Saldato il fronte interno con questo successo, mentre ieri cantavano nel coro anche quelli che nei giorni scorsi intimavano a Bersani di assecondare subito i propositi di Monti e Fornero, la linea di frattura del Pd comincia già a spostarsi verso le aule parlamentari. L’ala «montiana» spinge per un’approvazione a tambur battente, addirittura in due mesi secondo Enrico Letta. Stefano Fassina parla di «soluzione positiva e innovativa», ma allega l’elenco degli «altri punti che vanno rivisti», si va dagli ammortizzatori sociali per i parasubordinati all’aumento dei contributi per gli stagionali. Rosy Bindi registra il «significativo cambiamento rispetto all’impostazione originaria» ma lo condisce con un attacco alla ministra del welfare, accusata di «ambiguità» perché dicendo che ora le imprese non hanno alibi per non investire «avvalla una interpretazione delle modifiche che renderebbe più facili i licenziamenti, anziché tutelare i diritti dei lavoratori». Cesare Damiano, acquattato tra i giornalisti durante la conferenza stampa del governo, sottolinea tra i punti positivi una cosa che non cambia: «L’onere della prova rimane a carico del datore di lavoro». Insomma, riassume Bersani, il nuovo articolo 18 «non sarà scritto con la mia penna» ma il Pd ha ottenuto che «qualsiasi tipo di licenziamento non possa essere semplicemente monetizzato» e tanto basta. Nell’attesa che anche la Cgil, come si augura il segretario, «registri il cambiamento», lo registra Legacoop che in mattinata risulta tra i firmatari, con l’Alleanza delle cooperative, di una nota molto critica ispirata dalla Confindustria, e in serata con Poletti chiarisce che le modifiche strappate a Monti sono comunque «positive».

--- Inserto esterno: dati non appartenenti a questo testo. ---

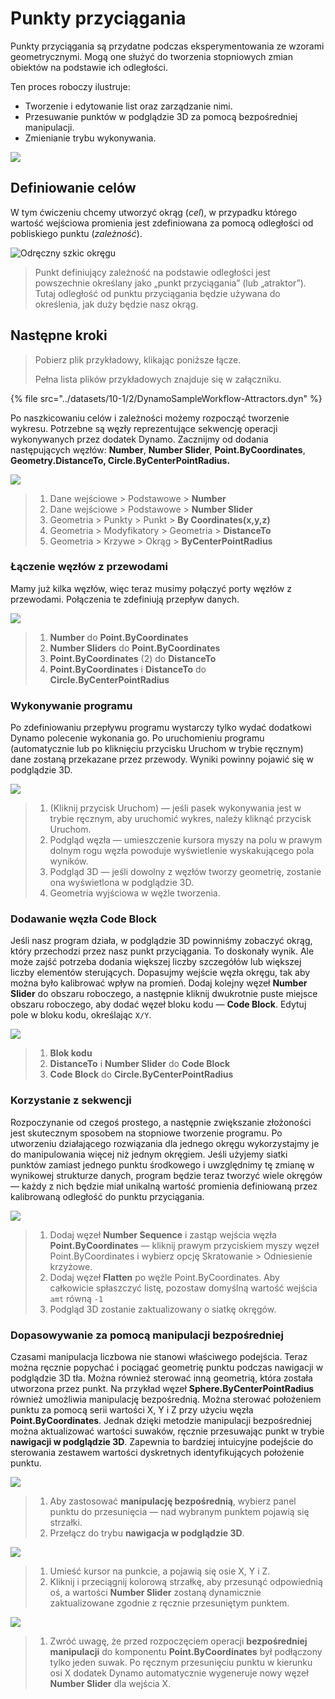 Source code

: # Punkty przyciągania

Punkty przyciągania są przydatne podczas eksperymentowania ze wzorami geometrycznymi. Mogą one służyć do tworzenia stopniowych zmian obiektów na podstawie ich odległości.

Ten proces roboczy ilustruje:

* Tworzenie i edytowanie list oraz zarządzanie nimi.
* Przesuwanie punktów w podglądzie 3D za pomocą bezpośredniej manipulacji.
* Zmienianie trybu wykonywania.

![](../images/10-1/2/attractor1.gif)

## Definiowanie celów

W tym ćwiczeniu chcemy utworzyć okrąg (_cel_), w przypadku którego wartość wejściowa promienia jest zdefiniowana za pomocą odległości od pobliskiego punktu (_zależność_).

![Odręczny szkic okręgu](../images/10-1/2/00-Hand-Sketch-of-Circle.png)

> Punkt definiujący zależność na podstawie odległości jest powszechnie określany jako „punkt przyciągania” (lub „atraktor”). Tutaj odległość od punktu przyciągania będzie używana do określenia, jak duży będzie nasz okrąg.

## Następne kroki

> Pobierz plik przykładowy, klikając poniższe łącze.
>
> Pełna lista plików przykładowych znajduje się w załączniku.

{% file src="../datasets/10-1/2/DynamoSampleWorkflow-Attractors.dyn" %}

Po naszkicowaniu celów i zależności możemy rozpocząć tworzenie wykresu. Potrzebne są węzły reprezentujące sekwencję operacji wykonywanych przez dodatek Dynamo. Zacznijmy od dodania następujących węzłów: **Number**, **Number Slider**, **Point.ByCoordinates**, **Geometry.DistanceTo, Circle.ByCenterPointRadius.**

![](<../images/10-1/2/attractor (2).png>)

> 1. Dane wejściowe > Podstawowe > **Number**
> 2. Dane wejściowe > Podstawowe > **Number Slider**
> 3. Geometria > Punkty > Punkt > **By Coordinates(x,y,z)**
> 4. Geometria > Modyfikatory > Geometria > **DistanceTo**
> 5. Geometria > Krzywe > Okrąg > **ByCenterPointRadius**

### Łączenie węzłów z przewodami

Mamy już kilka węzłów, więc teraz musimy połączyć porty węzłów z przewodami. Połączenia te zdefiniują przepływ danych.

![](<../images/10-1/2/attractor (3).png>)

> 1. **Number** do **Point.ByCoordinates**
> 2. **Number Sliders** do **Point.ByCoordinates**
> 3. **Point.ByCoordinates** (2) do **DistanceTo**
> 4. **Point.ByCoordinates** i **DistanceTo** do **Circle.ByCenterPointRadius**

### Wykonywanie programu

Po zdefiniowaniu przepływu programu wystarczy tylko wydać dodatkowi Dynamo polecenie wykonania go. Po uruchomieniu programu (automatycznie lub po kliknięciu przycisku Uruchom w trybie ręcznym) dane zostaną przekazane przez przewody. Wyniki powinny pojawić się w podglądzie 3D.

![](<../images/10-1/2/attractor (4).png>)

> 1. (Kliknij przycisk Uruchom) — jeśli pasek wykonywania jest w trybie ręcznym, aby uruchomić wykres, należy kliknąć przycisk Uruchom.
> 2. Podgląd węzła — umieszczenie kursora myszy na polu w prawym dolnym rogu węzła powoduje wyświetlenie wyskakującego pola wyników.
> 3. Podgląd 3D — jeśli dowolny z węzłów tworzy geometrię, zostanie ona wyświetlona w podglądzie 3D.
> 4. Geometria wyjściowa w węźle tworzenia.

### Dodawanie węzła **Code Block**

Jeśli nasz program działa, w podglądzie 3D powinniśmy zobaczyć okrąg, który przechodzi przez nasz punkt przyciągania. To doskonały wynik. Ale może zajść potrzeba dodania większej liczby szczegółów lub większej liczby elementów sterujących. Dopasujmy wejście węzła okręgu, tak aby można było kalibrować wpływ na promień. Dodaj kolejny węzeł **Number Slider** do obszaru roboczego, a następnie kliknij dwukrotnie puste miejsce obszaru roboczego, aby dodać węzeł bloku kodu — **Code Block**. Edytuj pole w bloku kodu, określając `X/Y`.

![](<../images/10-1/2/attractor (5).png>)

> 1. **Blok kodu**
> 2. **DistanceTo** i **Number Slider** do **Code Block**
> 3. **Code Block** do **Circle.ByCenterPointRadius**

### Korzystanie z sekwencji

Rozpoczynanie od czegoś prostego, a następnie zwiększanie złożoności jest skutecznym sposobem na stopniowe tworzenie programu. Po utworzeniu działającego rozwiązania dla jednego okręgu wykorzystajmy je do manipulowania więcej niż jednym okręgiem. Jeśli użyjemy siatki punktów zamiast jednego punktu środkowego i uwzględnimy tę zmianę w wynikowej strukturze danych, program będzie teraz tworzyć wiele okręgów — każdy z nich będzie miał unikalną wartość promienia definiowaną przez kalibrowaną odległość do punktu przyciągania.

![](<../images/10-1/2/attractor (6).png>)

> 1. Dodaj węzeł **Number Sequence** i zastąp wejścia węzła **Point.ByCoordinates** — kliknij prawym przyciskiem myszy węzeł Point.ByCoordinates i wybierz opcję Skratowanie > Odniesienie krzyżowe.
> 2. Dodaj węzeł **Flatten** po węźle Point.ByCoordinates. Aby całkowicie spłaszczyć listę, pozostaw domyślną wartość wejścia `amt` równą `-1`
> 3. Podgląd 3D zostanie zaktualizowany o siatkę okręgów.

### Dopasowywanie za pomocą manipulacji bezpośredniej

Czasami manipulacja liczbowa nie stanowi właściwego podejścia. Teraz można ręcznie popychać i pociągać geometrię punktu podczas nawigacji w podglądzie 3D tła. Można również sterować inną geometrią, która została utworzona przez punkt. Na przykład węzeł **Sphere.ByCenterPointRadius** również umożliwia manipulację bezpośrednią. Można sterować położeniem punktu za pomocą serii wartości X, Y i Z przy użyciu węzła **Point.ByCoordinates**. Jednak dzięki metodzie manipulacji bezpośredniej można aktualizować wartości suwaków, ręcznie przesuwając punkt w trybie **nawigacji w podglądzie 3D**. Zapewnia to bardziej intuicyjne podejście do sterowania zestawem wartości dyskretnych identyfikujących położenie punktu.

![](<../images/10-1/2/attractor (7).png>)

> 1. Aby zastosować **manipulację bezpośrednią**, wybierz panel punktu do przesunięcia — nad wybranym punktem pojawią się strzałki.
> 2. Przełącz do trybu **nawigacja w podglądzie 3D**.

![](../images/10-1/2/attractor\(8\).png)

> 1. Umieść kursor na punkcie, a pojawią się osie X, Y i Z.
> 2. Kliknij i przeciągnij kolorową strzałkę, aby przesunąć odpowiednią oś, a wartości **Number Slider** zostaną dynamicznie zaktualizowane zgodnie z ręcznie przesuniętym punktem.

![](<../images/10-1/2/attractor (1).png>)

> 1. Zwróć uwagę, że przed rozpoczęciem operacji **bezpośredniej manipulacji** do komponentu **Point.ByCoordinates** był podłączony tylko jeden suwak. Po ręcznym przesunięciu punktu w kierunku osi X dodatek Dynamo automatycznie wygeneruje nowy węzeł **Number Slider** dla wejścia X.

Giornata di festa, ma l’ira funesta di Di Pietro che alza il tono contro il governo chiarisce al Pd che gli ostacoli non sono spariti. Il leader dell’Idv oltre a fornire sempre nuovi argomenti a chi tra i democratici non vede l’ora di mollarlo per sempre, rilancia la concorrenza a sinistra, bocciando la mediazione così come fanno Federazione della sinistra e Sel (ma non parla Vendola). Non scatta però la prima trappola piazzata da Di Pietro tra i piedi di Bersani, visto che al senato democratici e berlusconiani si uniscono nella lotta e rimandano a colpi di maggioranza una parecchio imbarazzante mozione dell’Idv in difesa dell’articolo 18 così com’è, e come non sarà più.